:: WHAT YOU ARE ASKED TO DO ::
A verbatim copy of the full data, with no pictures, is the expected answer.

:: EXCERPTED RECORDS ::
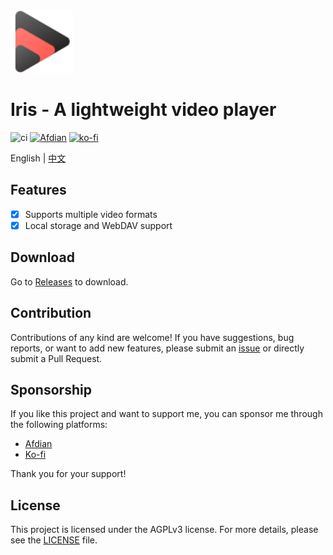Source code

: <img height="100px" width="100px" alt="icon" src="./assets/images/icon.svg"/>

# Iris - A lightweight video player

![ci](https://github.com/nini22P/Iris/actions/workflows/ci.yml/badge.svg)
<a href="https://afdian.com/a/nini22P"><img alt="Afdian" style="height: 30px;" src="https://pic1.afdiancdn.com/static/img/welcome/button-sponsorme.png"></a>
[![ko-fi](https://ko-fi.com/img/githubbutton_sm.svg)](https://ko-fi.com/nini22p)

English | [中文](./README_CN.md)

## Features

- [x] Supports multiple video formats
- [x] Local storage and WebDAV support

## Download

Go to [Releases](https://github.com/nini22P/Iris/releases) to download.

## Contribution

Contributions of any kind are welcome! If you have suggestions, bug reports, or want to add new features, please submit an [issue](https://github.com/nini22P/Iris/issues) or directly submit a Pull Request.

## Sponsorship

If you like this project and want to support me, you can sponsor me through the following platforms:

- [Afdian](https://afdian.com/a/nini22P)
- [Ko-fi](https://ko-fi.com/nini22p)

Thank you for your support!

## License

This project is licensed under the AGPLv3 license. For more details, please see the [LICENSE](./LICENSE) file.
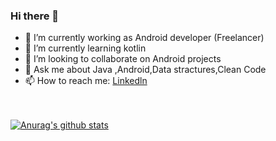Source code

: ### Hi there 👋
- 🔭 I’m currently working as Android developer (Freelancer)
- 🌱 I’m currently learning kotlin
- 👯 I’m looking to collaborate on Android projects
- 💬 Ask me about Java ,Android,Data stractures,Clean Code
- 📫 How to reach me: [Linkedln](https://www.linkedin.com/in/hamza-gamal-50ba21176/) <br/><br/><br/>


[![Anurag's github stats](https://github-readme-stats.vercel.app/api?username=hamza94max)](https://github.com/anuraghazra/github-readme-stats)

<!--
**hamza94max/hamza94max** is a ✨ _special_ ✨ repository because its `README.md` (this file) appears on your GitHub profile.

Here are some ideas to get you started:

- 🔭 I’m currently working on ...
- 🌱 I’m currently learning kotlin
- 👯 I’m looking to collaborate on Android projects
- 🤔 I’m looking for help with ...
- 💬 Ask me about Java ,Android,Data Structures
- 📫 How to reach me: [Linkedln](https://www.linkedin.com/in/hamza-gamal-50ba21176/)
- 😄 Pronouns: ...
- ⚡ Fun fact: ...
-->
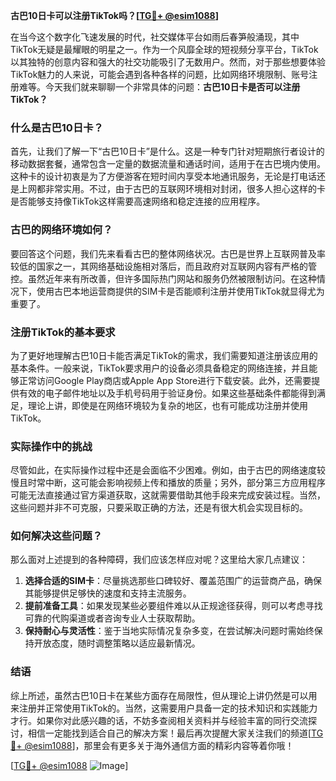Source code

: **古巴10日卡可以注册TikTok吗？[[TG💪+ @esim1088](https://t.me/s/esim1088)]**

在当今这个数字化飞速发展的时代，社交媒体平台如雨后春笋般涌现，其中TikTok无疑是最耀眼的明星之一。作为一个风靡全球的短视频分享平台，TikTok以其独特的创意内容和强大的社交功能吸引了无数用户。然而，对于那些想要体验TikTok魅力的人来说，可能会遇到各种各样的问题，比如网络环境限制、账号注册难等。今天我们就来聊聊一个非常具体的问题：**古巴10日卡是否可以注册TikTok？**

### 什么是古巴10日卡？

首先，让我们了解一下“古巴10日卡”是什么。这是一种专门针对短期旅行者设计的移动数据套餐，通常包含一定量的数据流量和通话时间，适用于在古巴境内使用。这种卡的设计初衷是为了方便游客在短时间内享受本地通讯服务，无论是打电话还是上网都非常实用。不过，由于古巴的互联网环境相对封闭，很多人担心这样的卡是否能够支持像TikTok这样需要高速网络和稳定连接的应用程序。

### 古巴的网络环境如何？

要回答这个问题，我们先来看看古巴的整体网络状况。古巴是世界上互联网普及率较低的国家之一，其网络基础设施相对落后，而且政府对互联网内容有严格的管控。虽然近年来有所改善，但许多国际热门网站和服务仍然被限制访问。在这种情况下，使用古巴本地运营商提供的SIM卡是否能顺利注册并使用TikTok就显得尤为重要了。

### 注册TikTok的基本要求

为了更好地理解古巴10日卡能否满足TikTok的需求，我们需要知道注册该应用的基本条件。一般来说，TikTok要求用户的设备必须具备稳定的网络连接，并且能够正常访问Google Play商店或Apple App Store进行下载安装。此外，还需要提供有效的电子邮件地址以及手机号码用于验证身份。如果这些基础条件都能得到满足，理论上讲，即使是在网络环境较为复杂的地区，也有可能成功注册并使用TikTok。

### 实际操作中的挑战

尽管如此，在实际操作过程中还是会面临不少困难。例如，由于古巴的网络速度较慢且时常中断，这可能会影响视频上传和播放的质量；另外，部分第三方应用程序可能无法直接通过官方渠道获取，这就需要借助其他手段来完成安装过程。当然，这些问题并非不可克服，只要采取正确的方法，还是有很大机会实现目标的。

### 如何解决这些问题？

那么面对上述提到的各种障碍，我们应该怎样应对呢？这里给大家几点建议：

1. **选择合适的SIM卡**：尽量挑选那些口碑较好、覆盖范围广的运营商产品，确保其能够提供足够快的速度和支持主流服务。
2. **提前准备工具**：如果发现某些必要组件难以从正规途径获得，则可以考虑寻找可靠的代购渠道或者咨询专业人士获取帮助。
3. **保持耐心与灵活性**：鉴于当地实际情况复杂多变，在尝试解决问题时需始终保持开放态度，随时调整策略以适应最新情况。

### 结语

综上所述，虽然古巴10日卡在某些方面存在局限性，但从理论上讲仍然是可以用来注册并正常使用TikTok的。当然，这需要用户具备一定的技术知识和实践能力才行。如果你对此感兴趣的话，不妨多查阅相关资料并与经验丰富的同行交流探讨，相信一定能找到适合自己的解决方案！最后再次提醒大家关注我们的频道[[TG💪+ @esim1088](https://t.me/s/esim1088)]，那里会有更多关于海外通信方面的精彩内容等着你哦！

[[TG💪+ @esim1088](https://t.me/s/esim1088) ![Image](https://i.postimg.cc/4NQfJmqS/Snipaste-2025-05-13-00-14-12.png)]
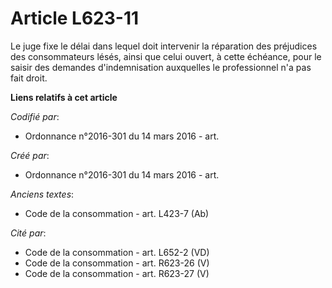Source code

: # Article L623-11

Le juge fixe le délai dans lequel doit intervenir la réparation des préjudices des consommateurs lésés, ainsi que celui
ouvert, à cette échéance, pour le saisir des demandes d'indemnisation auxquelles le professionnel n'a pas fait droit.

**Liens relatifs à cet article**

_Codifié par_:

  - Ordonnance n°2016-301 du 14 mars 2016 - art.

_Créé par_:

  - Ordonnance n°2016-301 du 14 mars 2016 - art.

_Anciens textes_:

  - Code de la consommation - art. L423-7 (Ab)

_Cité par_:

  - Code de la consommation - art. L652-2 (VD)
  - Code de la consommation - art. R623-26 (V)
  - Code de la consommation - art. R623-27 (V)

:: THE ANSWER ::
Source code

: <img height="100px" width="100px" alt="icon" src="./assets/images/icon.svg"/>

# Iris - A lightweight video player

![ci](https://github.com/nini22P/Iris/actions/workflows/ci.yml/badge.svg)
<a href="https://afdian.com/a/nini22P"><img alt="Afdian" style="height: 30px;" src="https://pic1.afdiancdn.com/static/img/welcome/button-sponsorme.png"></a>
[![ko-fi](https://ko-fi.com/img/githubbutton_sm.svg)](https://ko-fi.com/nini22p)

English | [中文](./README_CN.md)

## Features

- [x] Supports multiple video formats
- [x] Local storage and WebDAV support

## Download

Go to [Releases](https://github.com/nini22P/Iris/releases) to download.

## Contribution

Contributions of any kind are welcome! If you have suggestions, bug reports, or want to add new features, please submit an [issue](https://github.com/nini22P/Iris/issues) or directly submit a Pull Request.

## Sponsorship

If you like this project and want to support me, you can sponsor me through the following platforms:

- [Afdian](https://afdian.com/a/nini22P)
- [Ko-fi](https://ko-fi.com/nini22p)

Thank you for your support!

## License

This project is licensed under the AGPLv3 license. For more details, please see the [LICENSE](./LICENSE) file.
Source code

: ### Hi there 👋
- 🔭 I’m currently working as Android developer (Freelancer)
- 🌱 I’m currently learning kotlin
- 👯 I’m looking to collaborate on Android projects
- 💬 Ask me about Java ,Android,Data stractures,Clean Code
- 📫 How to reach me: [Linkedln](https://www.linkedin.com/in/hamza-gamal-50ba21176/) <br/><br/><br/>


[![Anurag's github stats](https://github-readme-stats.vercel.app/api?username=hamza94max)](https://github.com/anuraghazra/github-readme-stats)

<!--
**hamza94max/hamza94max** is a ✨ _special_ ✨ repository because its `README.md` (this file) appears on your GitHub profile.

Here are some ideas to get you started:

- 🔭 I’m currently working on ...
- 🌱 I’m currently learning kotlin
- 👯 I’m looking to collaborate on Android projects
- 🤔 I’m looking for help with ...
- 💬 Ask me about Java ,Android,Data Structures
- 📫 How to reach me: [Linkedln](https://www.linkedin.com/in/hamza-gamal-50ba21176/)
- 😄 Pronouns: ...
- ⚡ Fun fact: ...
-->
Source code

: **古巴10日卡可以注册TikTok吗？[[TG💪+ @esim1088](https://t.me/s/esim1088)]**

在当今这个数字化飞速发展的时代，社交媒体平台如雨后春笋般涌现，其中TikTok无疑是最耀眼的明星之一。作为一个风靡全球的短视频分享平台，TikTok以其独特的创意内容和强大的社交功能吸引了无数用户。然而，对于那些想要体验TikTok魅力的人来说，可能会遇到各种各样的问题，比如网络环境限制、账号注册难等。今天我们就来聊聊一个非常具体的问题：**古巴10日卡是否可以注册TikTok？**

### 什么是古巴10日卡？

首先，让我们了解一下“古巴10日卡”是什么。这是一种专门针对短期旅行者设计的移动数据套餐，通常包含一定量的数据流量和通话时间，适用于在古巴境内使用。这种卡的设计初衷是为了方便游客在短时间内享受本地通讯服务，无论是打电话还是上网都非常实用。不过，由于古巴的互联网环境相对封闭，很多人担心这样的卡是否能够支持像TikTok这样需要高速网络和稳定连接的应用程序。

### 古巴的网络环境如何？

要回答这个问题，我们先来看看古巴的整体网络状况。古巴是世界上互联网普及率较低的国家之一，其网络基础设施相对落后，而且政府对互联网内容有严格的管控。虽然近年来有所改善，但许多国际热门网站和服务仍然被限制访问。在这种情况下，使用古巴本地运营商提供的SIM卡是否能顺利注册并使用TikTok就显得尤为重要了。

### 注册TikTok的基本要求

为了更好地理解古巴10日卡能否满足TikTok的需求，我们需要知道注册该应用的基本条件。一般来说，TikTok要求用户的设备必须具备稳定的网络连接，并且能够正常访问Google Play商店或Apple App Store进行下载安装。此外，还需要提供有效的电子邮件地址以及手机号码用于验证身份。如果这些基础条件都能得到满足，理论上讲，即使是在网络环境较为复杂的地区，也有可能成功注册并使用TikTok。

### 实际操作中的挑战

尽管如此，在实际操作过程中还是会面临不少困难。例如，由于古巴的网络速度较慢且时常中断，这可能会影响视频上传和播放的质量；另外，部分第三方应用程序可能无法直接通过官方渠道获取，这就需要借助其他手段来完成安装过程。当然，这些问题并非不可克服，只要采取正确的方法，还是有很大机会实现目标的。

### 如何解决这些问题？

那么面对上述提到的各种障碍，我们应该怎样应对呢？这里给大家几点建议：

1. **选择合适的SIM卡**：尽量挑选那些口碑较好、覆盖范围广的运营商产品，确保其能够提供足够快的速度和支持主流服务。
2. **提前准备工具**：如果发现某些必要组件难以从正规途径获得，则可以考虑寻找可靠的代购渠道或者咨询专业人士获取帮助。
3. **保持耐心与灵活性**：鉴于当地实际情况复杂多变，在尝试解决问题时需始终保持开放态度，随时调整策略以适应最新情况。

### 结语

综上所述，虽然古巴10日卡在某些方面存在局限性，但从理论上讲仍然是可以用来注册并正常使用TikTok的。当然，这需要用户具备一定的技术知识和实践能力才行。如果你对此感兴趣的话，不妨多查阅相关资料并与经验丰富的同行交流探讨，相信一定能找到适合自己的解决方案！最后再次提醒大家关注我们的频道[[TG💪+ @esim1088](https://t.me/s/esim1088)]，那里会有更多关于海外通信方面的精彩内容等着你哦！

[[TG💪+ @esim1088](https://t.me/s/esim1088) ![Image](https://i.postimg.cc/4NQfJmqS/Snipaste-2025-05-13-00-14-12.png)]
Source code

: # Article L623-11

Le juge fixe le délai dans lequel doit intervenir la réparation des préjudices des consommateurs lésés, ainsi que celui
ouvert, à cette échéance, pour le saisir des demandes d'indemnisation auxquelles le professionnel n'a pas fait droit.

**Liens relatifs à cet article**

_Codifié par_:

  - Ordonnance n°2016-301 du 14 mars 2016 - art.

_Créé par_:

  - Ordonnance n°2016-301 du 14 mars 2016 - art.

_Anciens textes_:

  - Code de la consommation - art. L423-7 (Ab)

_Cité par_:

  - Code de la consommation - art. L652-2 (VD)
  - Code de la consommation - art. R623-26 (V)
  - Code de la consommation - art. R623-27 (V)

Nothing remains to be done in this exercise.